I have an abundance of iniquities – more lately than my usual amount, which is more than plenty. I’ve been unfocused and easily distracted, avoiding my Bible and prayer time all together, cranky, selfish, and lazy – just to name a few. I have not been in a good place emotionally or spiritually. I just haven’t.

It is so comforting for me to know that the God who made gorgeous mountains and roaring seas also made me. Not only that, but knowing I was going to be the way I am right now, knowing the sin in my heart, He also still forgave me; He still made a way for me to be saved. He has already atoned for my transgressions. The other amazing part, to me, is that long before Jesus physically came to Earth to be hung on a cross, David already knew the forgiveness of God; he already knew that God saves His children because He loves us so much.

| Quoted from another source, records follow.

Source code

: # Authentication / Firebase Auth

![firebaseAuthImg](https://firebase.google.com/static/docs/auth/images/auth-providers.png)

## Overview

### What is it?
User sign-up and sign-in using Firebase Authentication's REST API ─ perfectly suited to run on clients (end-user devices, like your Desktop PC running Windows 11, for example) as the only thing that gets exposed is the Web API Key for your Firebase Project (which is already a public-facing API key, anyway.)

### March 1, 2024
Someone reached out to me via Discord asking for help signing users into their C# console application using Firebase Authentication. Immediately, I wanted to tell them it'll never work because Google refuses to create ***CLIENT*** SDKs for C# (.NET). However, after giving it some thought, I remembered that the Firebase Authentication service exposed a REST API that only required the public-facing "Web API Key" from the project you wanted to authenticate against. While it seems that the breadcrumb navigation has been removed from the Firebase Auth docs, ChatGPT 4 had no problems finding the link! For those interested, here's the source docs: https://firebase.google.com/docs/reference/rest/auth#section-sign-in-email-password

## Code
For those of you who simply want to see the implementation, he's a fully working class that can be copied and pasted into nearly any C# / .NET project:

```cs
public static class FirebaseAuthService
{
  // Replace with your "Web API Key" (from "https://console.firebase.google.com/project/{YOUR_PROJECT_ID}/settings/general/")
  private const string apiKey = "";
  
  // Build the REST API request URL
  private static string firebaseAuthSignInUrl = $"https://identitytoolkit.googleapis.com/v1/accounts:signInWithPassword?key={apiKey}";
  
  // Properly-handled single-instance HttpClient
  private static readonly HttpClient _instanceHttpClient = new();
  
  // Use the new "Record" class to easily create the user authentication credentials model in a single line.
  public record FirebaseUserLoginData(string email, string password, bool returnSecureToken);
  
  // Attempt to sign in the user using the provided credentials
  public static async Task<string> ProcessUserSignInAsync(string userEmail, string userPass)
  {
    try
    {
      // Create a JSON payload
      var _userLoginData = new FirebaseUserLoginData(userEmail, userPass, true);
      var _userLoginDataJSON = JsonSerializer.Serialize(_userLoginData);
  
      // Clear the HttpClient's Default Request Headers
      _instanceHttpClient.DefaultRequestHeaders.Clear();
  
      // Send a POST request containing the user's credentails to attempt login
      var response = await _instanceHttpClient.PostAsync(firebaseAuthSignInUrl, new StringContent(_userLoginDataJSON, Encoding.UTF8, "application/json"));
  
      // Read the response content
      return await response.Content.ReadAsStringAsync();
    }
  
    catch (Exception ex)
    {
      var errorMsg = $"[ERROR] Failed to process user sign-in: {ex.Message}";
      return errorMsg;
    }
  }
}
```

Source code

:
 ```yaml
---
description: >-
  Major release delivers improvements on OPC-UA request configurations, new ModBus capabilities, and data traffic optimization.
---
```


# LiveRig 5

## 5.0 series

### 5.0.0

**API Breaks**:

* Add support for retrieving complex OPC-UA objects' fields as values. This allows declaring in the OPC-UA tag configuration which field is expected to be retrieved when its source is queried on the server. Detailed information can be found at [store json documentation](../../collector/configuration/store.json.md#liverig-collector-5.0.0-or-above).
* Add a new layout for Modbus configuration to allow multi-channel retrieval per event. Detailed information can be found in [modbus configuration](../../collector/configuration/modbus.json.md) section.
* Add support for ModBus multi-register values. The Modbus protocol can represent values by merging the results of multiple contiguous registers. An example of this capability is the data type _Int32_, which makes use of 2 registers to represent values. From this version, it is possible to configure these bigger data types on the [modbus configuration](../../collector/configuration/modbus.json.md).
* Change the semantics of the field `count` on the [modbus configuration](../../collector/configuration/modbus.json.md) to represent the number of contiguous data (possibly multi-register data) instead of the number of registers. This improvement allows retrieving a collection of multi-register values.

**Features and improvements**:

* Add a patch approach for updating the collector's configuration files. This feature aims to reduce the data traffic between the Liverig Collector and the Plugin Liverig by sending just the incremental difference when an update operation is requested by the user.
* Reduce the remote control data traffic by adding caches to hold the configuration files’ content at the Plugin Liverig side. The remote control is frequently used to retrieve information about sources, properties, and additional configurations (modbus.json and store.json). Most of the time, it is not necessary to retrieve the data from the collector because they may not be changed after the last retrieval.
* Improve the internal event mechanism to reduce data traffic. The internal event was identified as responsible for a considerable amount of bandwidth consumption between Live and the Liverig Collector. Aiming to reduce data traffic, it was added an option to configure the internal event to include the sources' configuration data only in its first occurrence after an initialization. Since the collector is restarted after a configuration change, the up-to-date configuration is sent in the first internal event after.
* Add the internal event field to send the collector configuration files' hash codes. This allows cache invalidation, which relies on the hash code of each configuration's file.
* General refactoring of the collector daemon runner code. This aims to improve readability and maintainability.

I’ve been letting my “iniquities prevail” lately. Life is hard, and instead of hitting the floor with my knees and handing it over to God, I’ve been putting my head down, glazing over, and just floating through each moment to get it over with. This is a hard time in my life, the hardest I’ve faced yet, but it is still part of my life. I can’t just close myself off and wait until the storm passes; I might be waiting for years. And I can’t get those years back, I can’t do them over. They will be wasted. Yeah, life really sucks, it’s hard, and satan seems to have a new surprise around every corner. Everyone goes through hard times. What we do with it is what makes us ourselves. Do we let our iniquities keep prevailing, or do we start living like we know a God who has already atoned for our transgressions because He loves us so much?

That second thing? That’s living abundantly, and it’s exactly what God wants for us.